And this is what happened, according to their records.
As to geography—at about the time of the Christian era this land had a free passage to the sea. I’m not saying where, for good reasons. But there was a fairly easy pass through that wall of mountains behind us, and there is no doubt in my mind that these people were of Aryan stock, and were once in contact with the best civilization of the old world. They were “white,” but somewhat darker than our northern races because of their constant exposure to sun and air.
The country was far larger then, including much land beyond the pass, and a strip of coast. They had ships, commerce, an army, a king—for at that time they were what they so calmly called us —a bi-sexual race.
What happened to them first was merely a succession of historic misfortunes such as have befallen other nations often enough. They were decimated by war, driven up from their coastline till finally the reduced population, with many of the men killed in battle, occupied this hinterland, and defended it for years, in the mountain passes. Where it was open to any possible attack from below they strengthened the natural defenses so that it became unscalably secure, as we found it.
They were a polygamous people, and a slave-holding people, like all of their time; and during the generation or two of this struggle to defend their mountain home they built the fortresses, such as the one we were held in, and other of their oldest buildings, some still in use. Nothing but earthquakes could destroy such architecture—huge solid blocks, holding by their own weight.
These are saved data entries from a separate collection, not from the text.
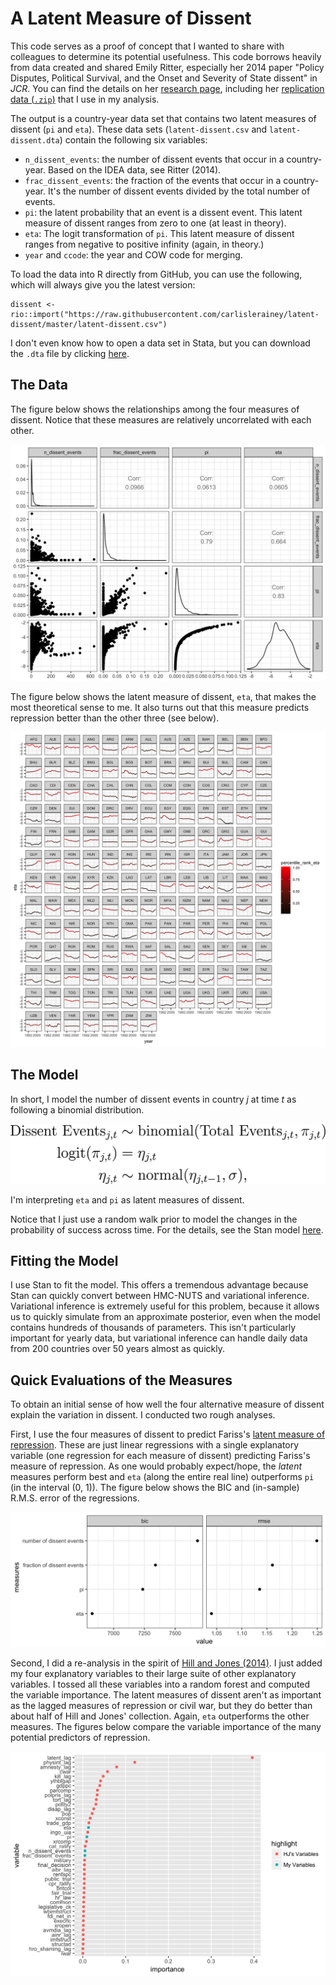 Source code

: # A Latent Measure of Dissent

This code serves as a proof of concept that I wanted to share with colleagues to determine its potential usefulness. This code borrows heavily from data created and shared Emily Ritter, especially her 2014 paper "Policy Disputes, Political Survival, and the Onset and Severity of State dissent" in *JCR*. You can find the details on her [research page](https://www.emilyhenckenritter.com/research/), including her [replication data (`.zip`)](https://www.emilyhenckenritter.com/s/RitterJCR2014Replication.zip) that I use in my analysis.

The output is a country-year data set that contains two latent measures of dissent (`pi` and `eta`). These data sets (`latent-dissent.csv` and `latent-dissent.dta`) contain the following six variables:

- `n_dissent_events`: the number of dissent events that occur in a country-year. Based on the IDEA data, see Ritter (2014).
- `frac_dissent_events`: the fraction of the events that occur in a country-year. It's the number of dissent events divided by the total number of events.
- `pi`: the latent probability that an event is a dissent event. This latent measure of dissent ranges from zero to one (at least in theory).
- `eta`: The logit transformation of `pi`. This latent measure of dissent ranges from negative to positive infinity (again, in theory.)
- `year` and `ccode`: the year and COW code for merging.

To load the data into R directly from GitHub, you can use the following, which will always give you the latest version:

    dissent <- rio::import("https://raw.githubusercontent.com/carlislerainey/latent-dissent/master/latent-dissent.csv")

 I don't even know how to open a data set in Stata, but you can download the `.dta` file by clicking [here](https://github.com/carlislerainey/latent-dissent/blob/master/latent-dissent.dta?raw=true).  

## The Data

The figure below shows the relationships among the four measures of dissent. Notice that these measures are relatively uncorrelated with each other.

![](figs/cors.png)

The figure below shows the latent measure of dissent, `eta`, that makes the most theoretical sense to me. It also turns out that this measure predicts repression better than the other three (see below).

![](figs/eta.png)

## The Model

In short, I model the number of dissent events in country *j* at time *t* as following a binomial distribution.

![](figs/model.png)

I'm interpreting `eta` and `pi` as latent measures of dissent.

Notice that I just use a random walk prior to model the changes in the probability of success across time. For the details, see the Stan model [here](src/binomial.stan).

## Fitting the Model

I use Stan to fit the model. This offers a tremendous advantage because Stan can quickly convert between HMC-NUTS and variational inference. Variational inference is extremely useful for this problem, because it allows us to quickly simulate from an approximate posterior, even when the model contains hundreds of thousands of parameters. This isn't particularly important for yearly data, but variational inference can handle daily data from 200 countries over 50 years almost as quickly.

## Quick Evaluations of the Measures

To obtain an initial sense of how well the four alternative measure of dissent explain the variation in dissent. I conducted two rough analyses.

First, I use the four measures of dissent to predict Fariss's [latent measure of repression](http://humanrightsscores.org). These are just linear regressions with a single explanatory variable (one regression for each measure of dissent) predicting Fariss's measure of repression. As one would probably expect/hope, the *latent* measures perform best and `eta` (along the entire real line) outperforms `pi` (in the interval (0, 1)). The figure below shows the BIC and (in-sample) R.M.S. error of the regressions.

![](figs/fariss-test.png)

Second, I did a re-analysis in the spirit of [Hill and Jones (2014)](https://github.com/zmjones/eeesr). I just added my four explanatory variables to their large suite of other explanatory variables. I tossed all these variables into a random forest and computed the variable importance. The latent measures of dissent aren't as important as the lagged measures of repression or civil war, but they do better than about half of Hill and Jones' collection. Again, `eta` outperforms the other measures. The figures below compare the variable importance of the many potential predictors of repression.

![](figs/hj-test.png)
They must have had efficient workmen and enough of them in those days.
They made a brave fight for their existence, but no nation can stand up against what the steamship companies call “an act of God.” While the whole fighting force was doing its best to defend their mountain pathway, there occurred a volcanic outburst, with some local tremors, and the result was the complete filling up of the pass—their only outlet. Instead of a passage, a new ridge, sheer and high, stood between them and the sea; they were walled in, and beneath that wall lay their whole little army. Very few men were left alive, save the slaves; and these now seized their opportunity, rose in revolt, killed their remaining masters even to the youngest boy, killed the old women too, and the mothers, intending to take possession of the country with the remaining young women and girls.
But this succession of misfortunes was too much for those infuriated virgins. There were many of them, and but few of these would-be masters, so the young women, instead of submitting, rose in sheer desperation and slew their brutal conquerors.
This sounds like Titus Andronicus, I know, but that is their account. I suppose they were about crazy—can you blame them?
There was literally no one left on this beautiful high garden land but a bunch of hysterical girls and some older slave women.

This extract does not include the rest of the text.